Durante l’assedio della città di Gerusalemme da parte di Tito la crocifissione dei Giudei, che riuscivano a scappare dalla città, è usata come deterrente contro gli assediati. Flavio Giuseppe racconta che, in un attacco, fu fatto prigioniero un giudeo «e Tito ordinò di crocifiggerlo dinanzi alle mura per atterrire con lo spettacolo gli altri e indurli alla resa» (G. Flavio, Bell. V, 6,5 [289]). Nell’acme dell’assedio, molti poveri popolani, costretti dalla fame, tentavano di lasciare la città di Gerusalemme, ma, catturati dai Romani «venivano flagellati, e, dopo aver subìto ogni sorta di supplizi prima di morire, erano crocifissi di fronte alle mura» (G. Flavio, Bell. V, 11,1 [449]). I prigionieri presi ogni giorno erano circa cinquecento e più, al punto che per il loro numero «mancavano lo spazio e le croci per le vittime» (G. Flavio, Ben. V, 11,1 [451]).

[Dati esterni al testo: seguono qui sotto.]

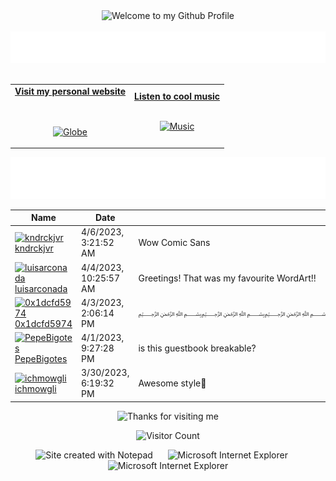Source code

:<!-- "Hero" Header -->
<div align="center">
  <img src="https://github.com/BrunnerLivio/brunnerlivio/blob/master/images/welcome.png?raw=true" style="max-width: 100%;" alt="Welcome to my Github Profile" />
  <br />
  <br />
  <img height="50" alt="My Name is Livio and I like Node.js" src="images/personal_note.svg" />
  <br />
  <br />

</div>

<!-- Social -->
<table width="100%" align="center">
<tr>
<td align="center">
<a href="https://brunnerliv.io">
<strong>Visit my personal website </strong>
<br />
<br />
<br />

<p>

<img alt="Globe" height="80" src="images/globe.gif">
</a>
</p>

</td>


<td align="center">
<a href="https://www.youtube.com/watch?v=3YxaaGgTQYM&ab_channel=EvanescenceVEVO">
<strong>Listen to cool music</strong>
<br />
<br />


<p>
<img height="100" alt="Music" src="images/music.gif"> 
</a>
</p>

</td>
</tr>
</table>

<div align="center">
<a href="https://github.com/BrunnerLivio/brunnerlivio/issues/62#issuecomment-new"><img src="images/guestbook.svg"></a> 
</div>

<!-- Guestbook -->
| Name | Date | Message |
|---|---|---|
| <a href="https://github.com/kndrckjvr"><img width="24" src="https://avatars.githubusercontent.com/u/30084772?s=24&u=891ecb980fd1428a686f8ee06c4c64f8f2aaf26b&v=4" alt="kndrckjvr" /> kndrckjvr</a> |4/6/2023, 3:21:52 AM|Wow Comic Sans|
| <a href="https://github.com/luisarconada"><img width="24" src="https://avatars.githubusercontent.com/u/129849264?s=24&u=f35a4822c81f772c7a128df8da0c23d70b64824c&v=4" alt="luisarconada" /> luisarconada</a> |4/4/2023, 10:25:57 AM|Greetings! That was my favourite WordArt!!|
| <a href="https://github.com/0x1dcfd5974"><img width="24" src="https://avatars.githubusercontent.com/u/91498221?s=24&u=34cdec9d7aff844ea5b45277c883ff9f99579836&v=4" alt="0x1dcfd5974" /> 0x1dcfd5974</a> |4/3/2023, 2:06:14 PM|﷽﷽﷽﷽﷽﷽﷽﷽﷽﷽﷽﷽﷽﷽﷽﷽﷽﷽﷽﷽﷽﷽﷽﷽﷽﷽﷽﷽﷽﷽﷽﷽﷽﷽﷽﷽﷽﷽﷽﷽﷽﷽﷽﷽﷽﷽﷽﷽﷽﷽﷽﷽﷽﷽﷽﷽﷽﷽﷽﷽﷽﷽﷽﷽﷽﷽﷽﷽﷽﷽﷽﷽﷽﷽﷽﷽﷽﷽﷽﷽﷽﷽﷽﷽﷽﷽﷽﷽﷽﷽﷽﷽﷽﷽﷽﷽﷽﷽﷽﷽﷽﷽﷽﷽﷽﷽﷽﷽﷽﷽﷽﷽﷽﷽﷽﷽﷽﷽﷽﷽﷽﷽﷽﷽﷽...|
| <a href="https://github.com/PepeBigotes"><img width="24" src="https://avatars.githubusercontent.com/u/107816872?s=24&u=5f78e8c50f9620faebf225ead9f5b7fd342ba9d5&v=4" alt="PepeBigotes" /> PepeBigotes</a> |4/1/2023, 9:27:28 PM|is this guestbook breakable?|
| <a href="https://github.com/ichmowgli"><img width="24" src="https://avatars.githubusercontent.com/u/85632615?s=24&u=c27c75ed4a2776c6187702e6fea315bb753470f1&v=4" alt="ichmowgli" /> ichmowgli</a> |3/30/2023, 6:19:32 PM|Awesome style🤪|
<!-- /Guestbook -->

<!-- Footer -->

<div align="center">

<img height="120" alt="Thanks for visiting me" width="100%" src="https://raw.githubusercontent.com/BrunnerLivio/brunnerlivio/master/images/marquee.svg" />
<br />

![Visitor Count](https://profile-counter.glitch.me/brunnerlivio/count.svg)


<img src="https://raw.githubusercontent.com/BrunnerLivio/brunnerlivio/master/images/notepad.gif" alt="Site created with Notepad" height="30" />
<!-- "margin-right: whatever;" -->
<span>&nbsp;&nbsp;&nbsp;&nbsp;</span>  
<img src="https://raw.githubusercontent.com/BrunnerLivio/brunnerlivio/master/images/ie_logo.gif" alt="Microsoft Internet Explorer" />
<span>&nbsp;&nbsp;&nbsp;&nbsp;</span>  
<img src="https://raw.githubusercontent.com/BrunnerLivio/brunnerlivio/master/images/noframes.gif" alt="Microsoft Internet Explorer" />

</div>

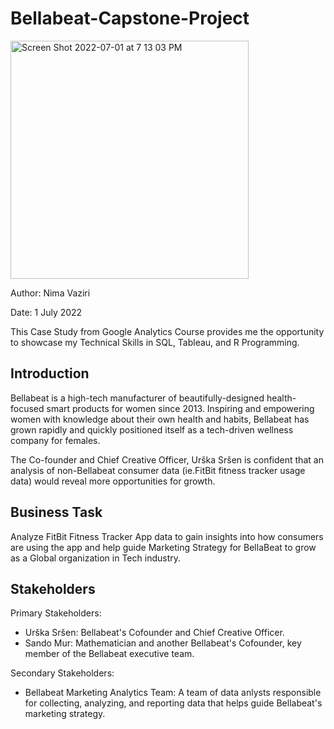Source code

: # Bellabeat-Capstone-Project
<img width="381" alt="Screen Shot 2022-07-01 at 7 13 03 PM" src="https://user-images.githubusercontent.com/108308205/176982981-5149a1b2-59c6-40fb-8403-cf757d4b0208.png">

Author: Nima Vaziri

Date: 1 July 2022

This Case Study from Google Analytics Course provides me the opportunity to showcase my Technical Skills in SQL, Tableau, and R Programming.

## Introduction

Bellabeat is a high-tech manufacturer of beautifully-designed health-focused smart products for women since 2013. Inspiring and empowering women with knowledge about their own health and habits, Bellabeat has grown rapidly and quickly positioned itself as a tech-driven wellness company for females.

The Co-founder and Chief Creative Officer, Urška Sršen is confident that an analysis of non-Bellabeat consumer data (ie.FitBit fitness tracker usage data) would reveal more opportunities for growth.


## Business Task

Analyze FitBit Fitness Tracker App data to gain insights into how consumers are using the app and help guide Marketing Strategy for BellaBeat to grow as a Global organization in Tech industry.

## Stakeholders

Primary Stakeholders:
- Urška Sršen: Bellabeat's Cofounder and Chief Creative Officer.
-  Sando Mur: Mathematician and another Bellabeat's Cofounder, key member of the Bellabeat executive team.

Secondary Stakeholders:
-  Bellabeat Marketing Analytics Team:  A team of data anlysts responsible for collecting, analyzing, and reporting data that helps guide Bellabeat's marketing strategy.
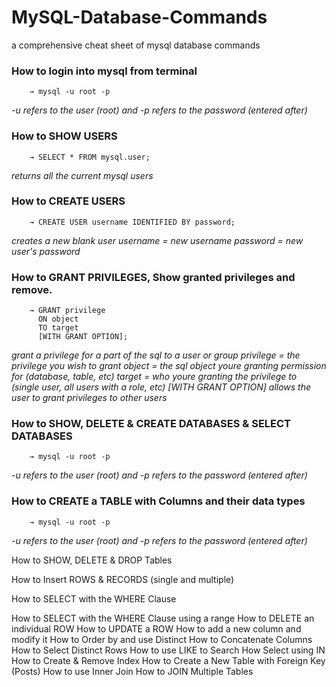 # MySQL-Database-Commands
a comprehensive cheat sheet of mysql database commands

### How to login into mysql from terminal
		→ mysql -u root -p
*-u refers to the user (root) and -p refers to the password (entered after)*
		
### How to SHOW USERS
		→ SELECT * FROM mysql.user;
*returns all the current mysql users*		

### How to CREATE USERS
		→ CREATE USER username IDENTIFIED BY password;
*creates a new blank user
username = new username
password = new user's password*

### How to GRANT PRIVILEGES, Show granted privileges and remove.
		→ GRANT privilege
		  ON object
		  TO target
		  [WITH GRANT OPTION];
*grant a privilege for a part of the sql to a user or group
privilege = the privilege you wish to grant
object	  = the sql object youre granting permission for (database, table, etc)
target	  = who youre granting the privilege to (single user, all users with a role, etc)
[WITH GRANT OPTION] allows the user to grant privileges to other users*

### How to SHOW, DELETE & CREATE DATABASES & SELECT DATABASES
		→ mysql -u root -p
*-u refers to the user (root) and -p refers to the password (entered after)*

### How to CREATE a TABLE with Columns and their data types
		→ mysql -u root -p
*-u refers to the user (root) and -p refers to the password (entered after)*

How to SHOW, DELETE & DROP Tables


How to Insert ROWS & RECORDS (single and multiple)


How to SELECT with the WHERE Clause


How to SELECT with the WHERE Clause using a range
How to DELETE an individual ROW
How to UPDATE a ROW
How to add a new column and modify it
How to Order by and use Distinct
How to Concatenate Columns
How to Select Distinct Rows
How to use LIKE to Search
How Select using IN
How to Create & Remove Index
How to Create a New Table with Foreign Key (Posts)
How to use Inner Join
How to JOIN Multiple Tables

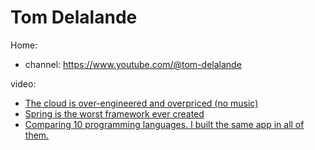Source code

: # Tom Delalande
Home:
- channel: https://www.youtube.com/@tom-delalande

video:
- [The cloud is over-engineered and overpriced (no music)](https://youtu.be/jFrGhodqC08)
- [Spring is the worst framework ever created](https://youtu.be/lsyZj6LBvVA)
- [Comparing 10 programming languages. I built the same app in all of them.](https://youtu.be/-MbTj8DGOP0)

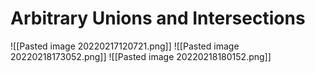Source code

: # Arbitrary Unions and Intersections
![[Pasted image 20220217120721.png]]
![[Pasted image 20220218173052.png]]
![[Pasted image 20220218180152.png]]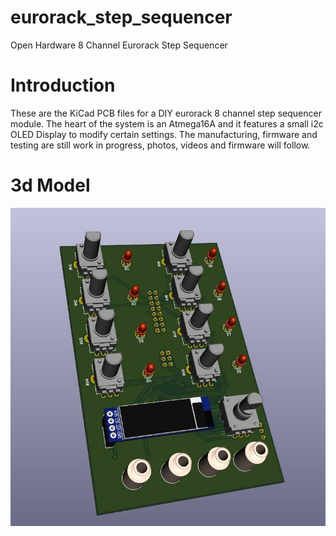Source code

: # eurorack_step_sequencer
Open Hardware 8 Channel Eurorack Step Sequencer
# Introduction
These are the KiCad PCB files for a DIY eurorack 8 channel step sequencer module. The heart of the system is an Atmega16A and it features a small i2c OLED Display to modify certain settings. The manufacturing, firmware and testing are still work in progress, photos, videos and firmware will follow.
# 3d Model
![3d Model without faceplate](doc/3dmodel.jpg "3dmodel")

Anche se i Vangeli non raccontano come Gesù è stato crocifisso, ai lettori cristiani del primo secolo il termine “crocifissione” evoca immediatamente l’orribile spettacolo del condannato appeso a due pali incrociati. La crocifissione può essere ora ricostruita grazie al ritrovamento dei resti di un crocifisso in un cimitero del periodo del secondo tempio, nel giugno del 1968, a Giv’at ha-Mivtar, a nord-est del monte Scopus o monte degli Ulivi. Nel quarto loculo-ossario della prima tomba sono state rinvenute le ossa di un giovane dai 24 ai 28 anni, di 1,67 m. di altezza – il nome è Jehohanan bar Hagq– che recavano evidenti segni di morte violenta per crocifissione. Le ossa dei calcagni erano ancora attraversate da un chiodo di ferro di oltre una decina di centrimetri, che non potè essere estratto al momento della sepoltura. I piedi erano stati fissati con un solo chiodo al palo verticale della croce, con le gambe accostate e ripiegate; una tavoletta di acacia separava la testa del chiodo dalla caviglia.
L’analisi delle altre ossa fa supporre che la parte superiore del corpo fosse attaccata alla croce con chiodi che attraversavano i polsi. Data la precaria fissazione dei piedi alla trave verticale – la punta del chiodo ricurva non era penetrata nel legno di ulivo – si pensa che il peso maggiore del corpo fosse sostenuto da una specie di sedile o gancio tra le gambe. La tibia destra recava il segno di una rottura violenta. Questa sarebbe una conferma del colpo di grazia mediante frattura delle gambe (cf. Gv 19,32).